Foto: Fox Searchlight
La Jornada Maya

Jueves 8 de febrero, 2018

Los que como yo trabajan desde casa, sabrán que uno va desarrollando cierto tipo de habilidades que nos permiten, por ejemplo, poner una carga de ropa en la lavadora y al mismo tiempo sostener una conferencia con un compañía productora instalada en otro país, o empujar el carrito en el supermercado mientras participas atentamente a una junta de preproducción para una nueva campaña publicitaria de helados con los colegas en Monterrey, CDMX y Santiago de Chile vía skype, todo al mismo tiempo.

Esto viene a colación porque, ante la cantidad de actividades que se entretejen a lo largo del día, aún queda suficiente tiempo para ir al cine, y si tienes vales de 2x1 y estás en la mal llamada “temporada de premios”, qué mejor.

Frances McDormand es una de esas actrices que simplemente no pueden no gustarte. Es de las pocas que pueden presumir la triple corona de la actuación en su vitrina (un Oscar, un Tony y un Emmy), y que además es conocida por la humildad de su trato y lo poderoso de los proyectos en los que se involucra.
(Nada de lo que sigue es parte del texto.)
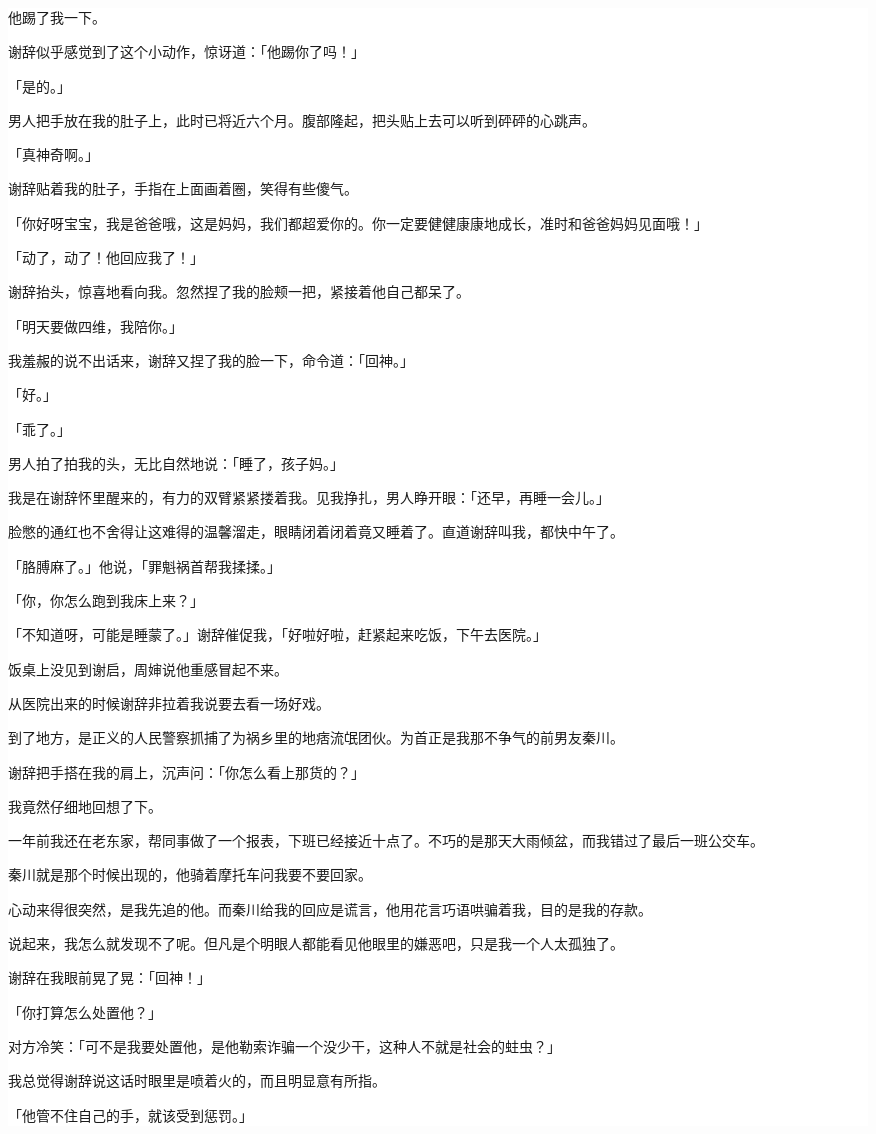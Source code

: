 他踢了我一下。

谢辞似乎感觉到了这个小动作，惊讶道：「他踢你了吗！」

「是的。」

男人把手放在我的肚子上，此时已将近六个月。腹部隆起，把头贴上去可以听到砰砰的心跳声。

「真神奇啊。」

谢辞贴着我的肚子，手指在上面画着圈，笑得有些傻气。

「你好呀宝宝，我是爸爸哦，这是妈妈，我们都超爱你的。你一定要健健康康地成长，准时和爸爸妈妈见面哦！」

「动了，动了！他回应我了！」

谢辞抬头，惊喜地看向我。忽然捏了我的脸颊一把，紧接着他自己都呆了。

「明天要做四维，我陪你。」

我羞赧的说不出话来，谢辞又捏了我的脸一下，命令道：「回神。」

「好。」

「乖了。」

男人拍了拍我的头，无比自然地说：「睡了，孩子妈。」

我是在谢辞怀里醒来的，有力的双臂紧紧搂着我。见我挣扎，男人睁开眼：「还早，再睡一会儿。」

脸憋的通红也不舍得让这难得的温馨溜走，眼睛闭着闭着竟又睡着了。直道谢辞叫我，都快中午了。

「胳膊麻了。」他说，「罪魁祸首帮我揉揉。」

「你，你怎么跑到我床上来？」

「不知道呀，可能是睡蒙了。」谢辞催促我，「好啦好啦，赶紧起来吃饭，下午去医院。」

饭桌上没见到谢启，周婶说他重感冒起不来。

从医院出来的时候谢辞非拉着我说要去看一场好戏。

到了地方，是正义的人民警察抓捕了为祸乡里的地痞流氓团伙。为首正是我那不争气的前男友秦川。

谢辞把手搭在我的肩上，沉声问：「你怎么看上那货的？」

我竟然仔细地回想了下。

一年前我还在老东家，帮同事做了一个报表，下班已经接近十点了。不巧的是那天大雨倾盆，而我错过了最后一班公交车。

秦川就是那个时候出现的，他骑着摩托车问我要不要回家。

心动来得很突然，是我先追的他。而秦川给我的回应是谎言，他用花言巧语哄骗着我，目的是我的存款。

说起来，我怎么就发现不了呢。但凡是个明眼人都能看见他眼里的嫌恶吧，只是我一个人太孤独了。

谢辞在我眼前晃了晃：「回神！」

「你打算怎么处置他？」

对方冷笑：「可不是我要处置他，是他勒索诈骗一个没少干，这种人不就是社会的蛀虫？」

我总觉得谢辞说这话时眼里是喷着火的，而且明显意有所指。

「他管不住自己的手，就该受到惩罚。」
Yo me enamoré de ella en Fargo, de los hermanos Coen, y en su nuevo trabajo, Three Billboards Outside Ebbing, Missouri no me queda más que hacer una sentida reverencia a su trabajo actoral y agradecerle al director Martin McDonagh por traerle a la pantalla con esta historia.
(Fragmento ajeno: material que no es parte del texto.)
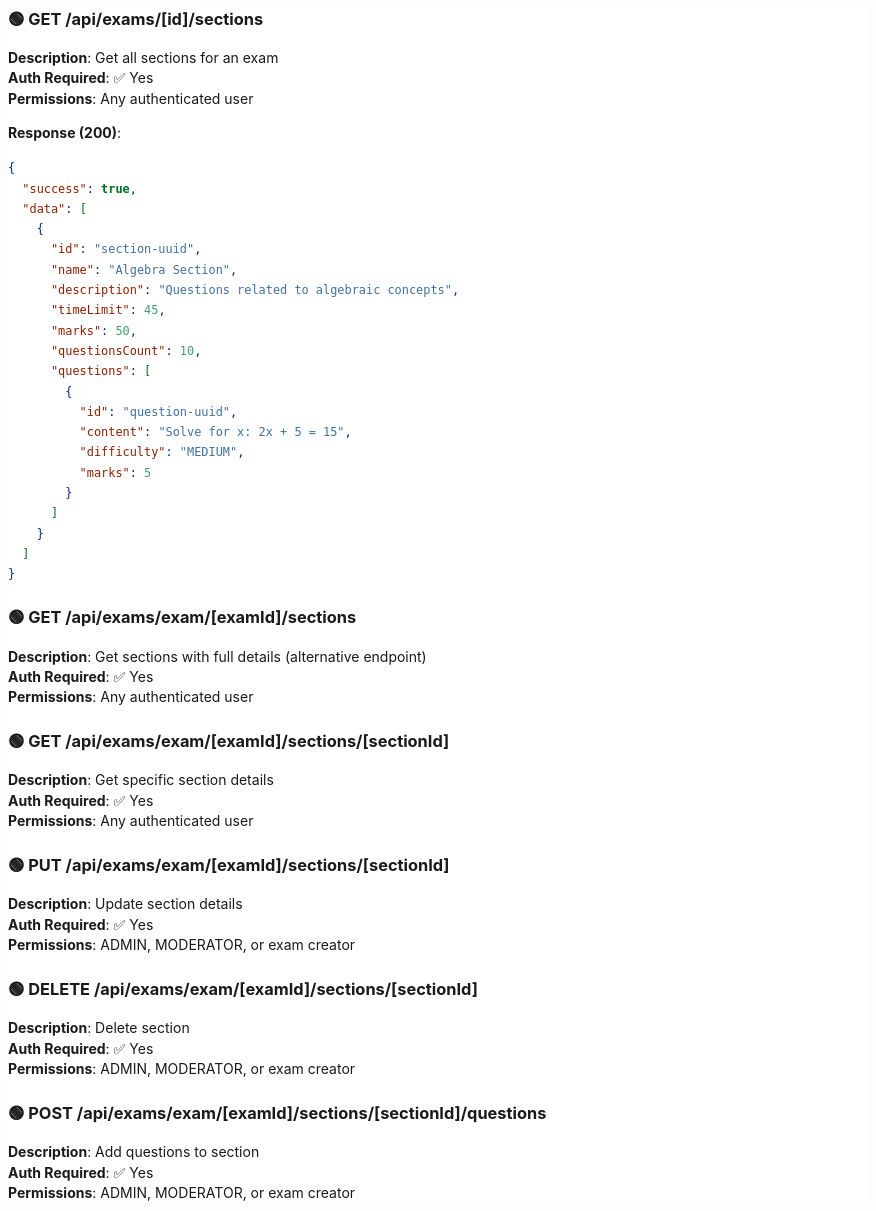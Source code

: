 ### 🟢 GET /api/exams/[id]/sections
**Description**: Get all sections for an exam  
**Auth Required**: ✅ Yes  
**Permissions**: Any authenticated user  

**Response (200)**:
```json
{
  "success": true,
  "data": [
    {
      "id": "section-uuid",
      "name": "Algebra Section",
      "description": "Questions related to algebraic concepts",
      "timeLimit": 45,
      "marks": 50,
      "questionsCount": 10,
      "questions": [
        {
          "id": "question-uuid",
          "content": "Solve for x: 2x + 5 = 15",
          "difficulty": "MEDIUM",
          "marks": 5
        }
      ]
    }
  ]
}
```

### 🟢 GET /api/exams/exam/[examId]/sections
**Description**: Get sections with full details (alternative endpoint)  
**Auth Required**: ✅ Yes  
**Permissions**: Any authenticated user  

### 🟢 GET /api/exams/exam/[examId]/sections/[sectionId]
**Description**: Get specific section details  
**Auth Required**: ✅ Yes  
**Permissions**: Any authenticated user  

### 🟢 PUT /api/exams/exam/[examId]/sections/[sectionId]
**Description**: Update section details  
**Auth Required**: ✅ Yes  
**Permissions**: ADMIN, MODERATOR, or exam creator  

### 🟢 DELETE /api/exams/exam/[examId]/sections/[sectionId]
**Description**: Delete section  
**Auth Required**: ✅ Yes  
**Permissions**: ADMIN, MODERATOR, or exam creator  

### 🟢 POST /api/exams/exam/[examId]/sections/[sectionId]/questions
**Description**: Add questions to section  
**Auth Required**: ✅ Yes  
**Permissions**: ADMIN, MODERATOR, or exam creator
En Ebbing, Missouri, Mildred Hayes (McDormand), después de no ver avances en la investigación policiaca sobre la violación y asesinato de su hija adolescente Angela, decide contratar tres anuncios espectaculares en las afueras del pueblo para cuestionar a la policía local su paupérrima actuación en el caso. Este hecho despierta los demonios internos de una comunidad que se siente atacada una vez que se vuelve evidente lo cercanos que están a la barbarie.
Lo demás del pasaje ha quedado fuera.